◆ **Activity**
Search term "burst": please copy every line of the records below that contains it.

[Dataset entries]
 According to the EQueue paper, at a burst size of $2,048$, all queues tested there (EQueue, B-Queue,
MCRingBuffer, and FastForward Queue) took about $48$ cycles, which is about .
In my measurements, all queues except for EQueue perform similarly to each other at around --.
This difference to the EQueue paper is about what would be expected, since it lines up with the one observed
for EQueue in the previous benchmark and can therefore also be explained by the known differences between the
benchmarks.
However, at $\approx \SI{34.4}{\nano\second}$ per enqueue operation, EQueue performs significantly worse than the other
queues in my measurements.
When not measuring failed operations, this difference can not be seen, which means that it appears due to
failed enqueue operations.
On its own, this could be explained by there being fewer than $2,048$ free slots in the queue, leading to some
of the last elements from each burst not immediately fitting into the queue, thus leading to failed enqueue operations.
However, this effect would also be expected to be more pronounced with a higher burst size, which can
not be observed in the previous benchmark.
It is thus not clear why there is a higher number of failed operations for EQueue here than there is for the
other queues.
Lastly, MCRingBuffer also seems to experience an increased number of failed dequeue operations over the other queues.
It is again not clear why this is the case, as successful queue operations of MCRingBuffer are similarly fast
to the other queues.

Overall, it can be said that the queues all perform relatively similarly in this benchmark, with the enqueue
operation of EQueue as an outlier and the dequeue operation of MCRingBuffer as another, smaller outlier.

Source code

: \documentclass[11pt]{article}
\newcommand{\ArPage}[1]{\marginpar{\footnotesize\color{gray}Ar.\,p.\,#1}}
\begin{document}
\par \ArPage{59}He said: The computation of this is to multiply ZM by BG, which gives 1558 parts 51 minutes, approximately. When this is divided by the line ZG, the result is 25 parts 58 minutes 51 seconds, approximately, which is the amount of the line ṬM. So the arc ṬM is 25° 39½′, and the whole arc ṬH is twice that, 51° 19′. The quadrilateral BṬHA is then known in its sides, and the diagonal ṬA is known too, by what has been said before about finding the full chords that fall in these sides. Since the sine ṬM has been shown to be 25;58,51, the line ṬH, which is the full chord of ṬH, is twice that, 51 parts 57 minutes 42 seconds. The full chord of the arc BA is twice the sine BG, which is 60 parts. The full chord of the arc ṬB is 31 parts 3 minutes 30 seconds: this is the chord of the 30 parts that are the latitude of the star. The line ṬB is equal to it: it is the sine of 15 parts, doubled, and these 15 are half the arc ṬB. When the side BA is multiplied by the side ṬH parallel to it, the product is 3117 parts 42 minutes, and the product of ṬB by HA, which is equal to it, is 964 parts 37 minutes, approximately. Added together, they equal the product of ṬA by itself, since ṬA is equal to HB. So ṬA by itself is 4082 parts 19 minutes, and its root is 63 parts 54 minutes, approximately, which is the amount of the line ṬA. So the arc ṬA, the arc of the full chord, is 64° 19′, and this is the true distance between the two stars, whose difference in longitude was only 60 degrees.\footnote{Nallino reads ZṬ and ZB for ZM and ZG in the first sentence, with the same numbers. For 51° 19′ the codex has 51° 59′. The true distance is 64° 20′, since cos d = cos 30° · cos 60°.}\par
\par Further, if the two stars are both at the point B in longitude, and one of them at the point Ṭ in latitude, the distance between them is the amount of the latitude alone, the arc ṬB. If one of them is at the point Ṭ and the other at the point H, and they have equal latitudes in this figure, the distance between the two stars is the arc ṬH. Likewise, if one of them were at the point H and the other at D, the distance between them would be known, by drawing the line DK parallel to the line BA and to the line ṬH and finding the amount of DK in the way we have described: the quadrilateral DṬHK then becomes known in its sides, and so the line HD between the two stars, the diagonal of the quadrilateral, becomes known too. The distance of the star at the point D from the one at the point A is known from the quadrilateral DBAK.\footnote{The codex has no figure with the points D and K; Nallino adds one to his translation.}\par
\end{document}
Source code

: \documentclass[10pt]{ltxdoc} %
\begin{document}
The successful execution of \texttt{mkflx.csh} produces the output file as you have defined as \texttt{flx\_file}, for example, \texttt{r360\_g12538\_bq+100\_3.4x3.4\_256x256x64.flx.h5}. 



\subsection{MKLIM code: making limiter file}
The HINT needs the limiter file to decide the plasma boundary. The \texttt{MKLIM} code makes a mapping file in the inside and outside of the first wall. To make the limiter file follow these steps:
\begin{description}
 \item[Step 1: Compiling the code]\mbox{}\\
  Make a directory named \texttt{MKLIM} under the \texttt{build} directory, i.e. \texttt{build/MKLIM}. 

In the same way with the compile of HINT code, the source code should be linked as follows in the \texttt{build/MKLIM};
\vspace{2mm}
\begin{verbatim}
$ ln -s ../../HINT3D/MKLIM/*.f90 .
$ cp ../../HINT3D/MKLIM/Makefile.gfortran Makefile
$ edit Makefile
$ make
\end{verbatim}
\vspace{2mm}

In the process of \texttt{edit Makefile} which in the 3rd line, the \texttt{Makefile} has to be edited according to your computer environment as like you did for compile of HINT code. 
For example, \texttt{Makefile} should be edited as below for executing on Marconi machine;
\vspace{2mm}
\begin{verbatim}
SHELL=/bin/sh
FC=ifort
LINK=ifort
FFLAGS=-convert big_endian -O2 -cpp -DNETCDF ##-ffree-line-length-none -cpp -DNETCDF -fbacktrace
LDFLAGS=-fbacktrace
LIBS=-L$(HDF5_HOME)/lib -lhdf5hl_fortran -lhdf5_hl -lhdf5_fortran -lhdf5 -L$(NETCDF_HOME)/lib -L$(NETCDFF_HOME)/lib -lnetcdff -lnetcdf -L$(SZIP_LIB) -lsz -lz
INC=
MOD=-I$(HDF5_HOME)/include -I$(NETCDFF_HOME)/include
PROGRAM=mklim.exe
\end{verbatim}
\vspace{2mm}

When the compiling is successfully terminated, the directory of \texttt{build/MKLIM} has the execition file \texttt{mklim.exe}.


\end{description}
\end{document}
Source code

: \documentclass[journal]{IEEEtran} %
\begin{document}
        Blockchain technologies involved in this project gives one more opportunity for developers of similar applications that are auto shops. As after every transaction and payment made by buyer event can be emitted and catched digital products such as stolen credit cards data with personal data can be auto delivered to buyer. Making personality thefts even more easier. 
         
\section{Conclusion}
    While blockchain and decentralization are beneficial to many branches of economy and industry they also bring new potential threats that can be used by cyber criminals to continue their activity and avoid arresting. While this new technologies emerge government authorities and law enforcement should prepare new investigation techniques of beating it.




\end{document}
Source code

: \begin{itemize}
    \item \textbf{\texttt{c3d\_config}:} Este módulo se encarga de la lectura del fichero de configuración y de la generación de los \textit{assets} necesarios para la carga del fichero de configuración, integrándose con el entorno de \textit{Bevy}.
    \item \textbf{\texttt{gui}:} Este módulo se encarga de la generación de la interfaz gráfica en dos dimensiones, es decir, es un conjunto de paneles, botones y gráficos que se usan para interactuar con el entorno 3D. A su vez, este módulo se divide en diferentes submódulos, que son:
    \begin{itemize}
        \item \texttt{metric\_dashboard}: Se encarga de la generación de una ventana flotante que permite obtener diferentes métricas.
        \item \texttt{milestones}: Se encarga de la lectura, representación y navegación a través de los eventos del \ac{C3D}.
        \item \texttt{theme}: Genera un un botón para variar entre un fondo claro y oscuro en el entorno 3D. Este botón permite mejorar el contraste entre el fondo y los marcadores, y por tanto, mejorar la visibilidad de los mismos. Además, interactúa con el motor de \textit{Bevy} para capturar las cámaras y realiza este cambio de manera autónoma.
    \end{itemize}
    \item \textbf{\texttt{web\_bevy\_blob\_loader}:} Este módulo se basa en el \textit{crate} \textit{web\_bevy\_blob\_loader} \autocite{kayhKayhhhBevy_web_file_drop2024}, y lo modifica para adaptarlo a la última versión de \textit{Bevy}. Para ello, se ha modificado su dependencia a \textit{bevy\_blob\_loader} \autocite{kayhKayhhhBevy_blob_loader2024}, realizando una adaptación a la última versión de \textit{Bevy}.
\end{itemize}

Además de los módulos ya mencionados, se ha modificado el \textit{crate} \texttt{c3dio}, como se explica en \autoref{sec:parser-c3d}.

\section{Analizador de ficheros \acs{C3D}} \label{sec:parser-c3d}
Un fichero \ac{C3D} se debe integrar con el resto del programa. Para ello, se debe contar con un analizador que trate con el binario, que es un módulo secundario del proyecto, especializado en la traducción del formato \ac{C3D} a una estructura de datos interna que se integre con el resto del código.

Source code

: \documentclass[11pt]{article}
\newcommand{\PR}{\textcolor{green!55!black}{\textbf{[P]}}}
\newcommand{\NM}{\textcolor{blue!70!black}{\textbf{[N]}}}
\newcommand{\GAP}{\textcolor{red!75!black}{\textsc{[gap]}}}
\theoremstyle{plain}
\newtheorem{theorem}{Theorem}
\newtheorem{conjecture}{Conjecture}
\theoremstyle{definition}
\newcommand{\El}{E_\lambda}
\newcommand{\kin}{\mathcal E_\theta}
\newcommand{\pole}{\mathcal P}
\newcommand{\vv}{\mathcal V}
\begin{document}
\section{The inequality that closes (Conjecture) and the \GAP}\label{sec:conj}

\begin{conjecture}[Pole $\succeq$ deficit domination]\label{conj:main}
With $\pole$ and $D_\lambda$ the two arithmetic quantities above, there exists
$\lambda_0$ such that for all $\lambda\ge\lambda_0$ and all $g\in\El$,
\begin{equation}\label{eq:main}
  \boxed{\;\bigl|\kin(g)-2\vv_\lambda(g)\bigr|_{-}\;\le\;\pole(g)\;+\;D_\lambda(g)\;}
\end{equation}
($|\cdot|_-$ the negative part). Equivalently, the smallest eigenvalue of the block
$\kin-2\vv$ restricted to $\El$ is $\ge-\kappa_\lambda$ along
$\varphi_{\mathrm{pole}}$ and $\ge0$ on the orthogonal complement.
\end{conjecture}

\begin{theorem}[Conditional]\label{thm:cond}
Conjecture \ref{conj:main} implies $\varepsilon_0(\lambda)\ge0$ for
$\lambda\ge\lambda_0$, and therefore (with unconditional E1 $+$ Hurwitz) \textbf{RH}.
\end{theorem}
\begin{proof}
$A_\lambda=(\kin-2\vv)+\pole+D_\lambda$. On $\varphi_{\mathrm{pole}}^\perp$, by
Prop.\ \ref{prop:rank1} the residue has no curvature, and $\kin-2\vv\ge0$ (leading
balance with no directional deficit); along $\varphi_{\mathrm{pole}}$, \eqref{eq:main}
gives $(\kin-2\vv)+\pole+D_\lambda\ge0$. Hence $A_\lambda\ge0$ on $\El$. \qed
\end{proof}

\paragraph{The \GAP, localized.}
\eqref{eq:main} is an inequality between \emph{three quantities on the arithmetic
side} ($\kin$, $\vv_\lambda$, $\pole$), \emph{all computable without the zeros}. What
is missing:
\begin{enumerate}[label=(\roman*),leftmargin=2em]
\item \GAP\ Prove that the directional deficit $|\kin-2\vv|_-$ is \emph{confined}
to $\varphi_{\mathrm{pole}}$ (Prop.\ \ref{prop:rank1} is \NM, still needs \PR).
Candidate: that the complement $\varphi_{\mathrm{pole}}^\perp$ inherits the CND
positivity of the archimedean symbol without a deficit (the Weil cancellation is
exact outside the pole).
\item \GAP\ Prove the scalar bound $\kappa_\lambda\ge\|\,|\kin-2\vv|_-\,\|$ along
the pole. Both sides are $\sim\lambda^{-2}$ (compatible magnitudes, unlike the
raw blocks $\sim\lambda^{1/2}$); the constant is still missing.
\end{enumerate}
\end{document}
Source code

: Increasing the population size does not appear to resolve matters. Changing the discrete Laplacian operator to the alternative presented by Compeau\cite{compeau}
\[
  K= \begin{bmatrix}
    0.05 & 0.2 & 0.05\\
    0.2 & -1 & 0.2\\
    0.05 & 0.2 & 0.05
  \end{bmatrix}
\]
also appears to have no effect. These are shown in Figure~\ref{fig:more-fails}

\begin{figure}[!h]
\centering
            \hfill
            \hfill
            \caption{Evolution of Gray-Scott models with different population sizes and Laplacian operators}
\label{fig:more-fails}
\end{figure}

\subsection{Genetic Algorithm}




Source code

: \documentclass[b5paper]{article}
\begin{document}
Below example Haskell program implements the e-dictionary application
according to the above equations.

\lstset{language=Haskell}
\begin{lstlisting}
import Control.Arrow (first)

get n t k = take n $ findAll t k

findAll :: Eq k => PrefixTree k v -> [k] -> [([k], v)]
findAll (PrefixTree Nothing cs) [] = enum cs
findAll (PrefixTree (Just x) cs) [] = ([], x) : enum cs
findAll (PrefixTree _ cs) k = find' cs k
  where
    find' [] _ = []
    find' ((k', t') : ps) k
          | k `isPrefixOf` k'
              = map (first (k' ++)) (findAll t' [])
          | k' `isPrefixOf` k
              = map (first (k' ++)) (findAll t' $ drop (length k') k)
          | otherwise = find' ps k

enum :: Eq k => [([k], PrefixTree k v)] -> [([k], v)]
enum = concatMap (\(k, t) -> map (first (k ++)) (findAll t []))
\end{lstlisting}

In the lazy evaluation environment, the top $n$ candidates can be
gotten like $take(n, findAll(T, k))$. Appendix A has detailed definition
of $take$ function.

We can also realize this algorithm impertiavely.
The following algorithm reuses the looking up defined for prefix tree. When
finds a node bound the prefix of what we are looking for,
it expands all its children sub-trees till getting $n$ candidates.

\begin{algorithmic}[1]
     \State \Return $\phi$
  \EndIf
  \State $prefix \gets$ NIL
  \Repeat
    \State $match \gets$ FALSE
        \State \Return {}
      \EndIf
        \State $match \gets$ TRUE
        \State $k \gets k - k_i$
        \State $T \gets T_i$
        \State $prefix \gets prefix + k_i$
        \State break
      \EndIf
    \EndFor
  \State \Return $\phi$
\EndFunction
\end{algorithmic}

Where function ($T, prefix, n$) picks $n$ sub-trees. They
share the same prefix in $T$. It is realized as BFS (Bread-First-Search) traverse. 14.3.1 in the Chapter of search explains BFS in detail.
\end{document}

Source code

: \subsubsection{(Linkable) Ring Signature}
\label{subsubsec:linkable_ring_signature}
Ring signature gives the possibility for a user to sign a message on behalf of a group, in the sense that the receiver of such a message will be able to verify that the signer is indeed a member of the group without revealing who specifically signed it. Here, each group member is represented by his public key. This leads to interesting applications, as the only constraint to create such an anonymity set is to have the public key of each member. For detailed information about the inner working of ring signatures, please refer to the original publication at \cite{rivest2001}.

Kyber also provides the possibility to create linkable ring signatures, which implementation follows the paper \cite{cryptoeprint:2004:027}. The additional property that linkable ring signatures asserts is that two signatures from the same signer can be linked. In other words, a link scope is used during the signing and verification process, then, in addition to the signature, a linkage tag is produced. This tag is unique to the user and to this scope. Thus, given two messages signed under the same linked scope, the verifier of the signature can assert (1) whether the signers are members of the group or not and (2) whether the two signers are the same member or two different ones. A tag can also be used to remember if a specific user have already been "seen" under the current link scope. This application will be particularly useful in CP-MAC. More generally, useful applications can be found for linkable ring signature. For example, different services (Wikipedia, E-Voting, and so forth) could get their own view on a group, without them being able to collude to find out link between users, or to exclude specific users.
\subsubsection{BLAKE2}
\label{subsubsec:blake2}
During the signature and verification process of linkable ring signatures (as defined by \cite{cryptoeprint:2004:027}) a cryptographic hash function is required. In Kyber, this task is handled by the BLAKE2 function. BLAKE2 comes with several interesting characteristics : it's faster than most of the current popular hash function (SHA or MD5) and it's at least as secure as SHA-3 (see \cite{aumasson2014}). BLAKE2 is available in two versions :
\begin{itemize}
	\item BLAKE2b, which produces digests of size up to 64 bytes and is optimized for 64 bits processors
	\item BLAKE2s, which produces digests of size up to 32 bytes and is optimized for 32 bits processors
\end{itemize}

◆ **Task solution**
 According to the EQueue paper, at a burst size of $2,048$, all queues tested there (EQueue, B-Queue,
of the last elements from each burst not immediately fitting into the queue, thus leading to failed enqueue operations.
However, this effect would also be expected to be more pronounced with a higher burst size, which can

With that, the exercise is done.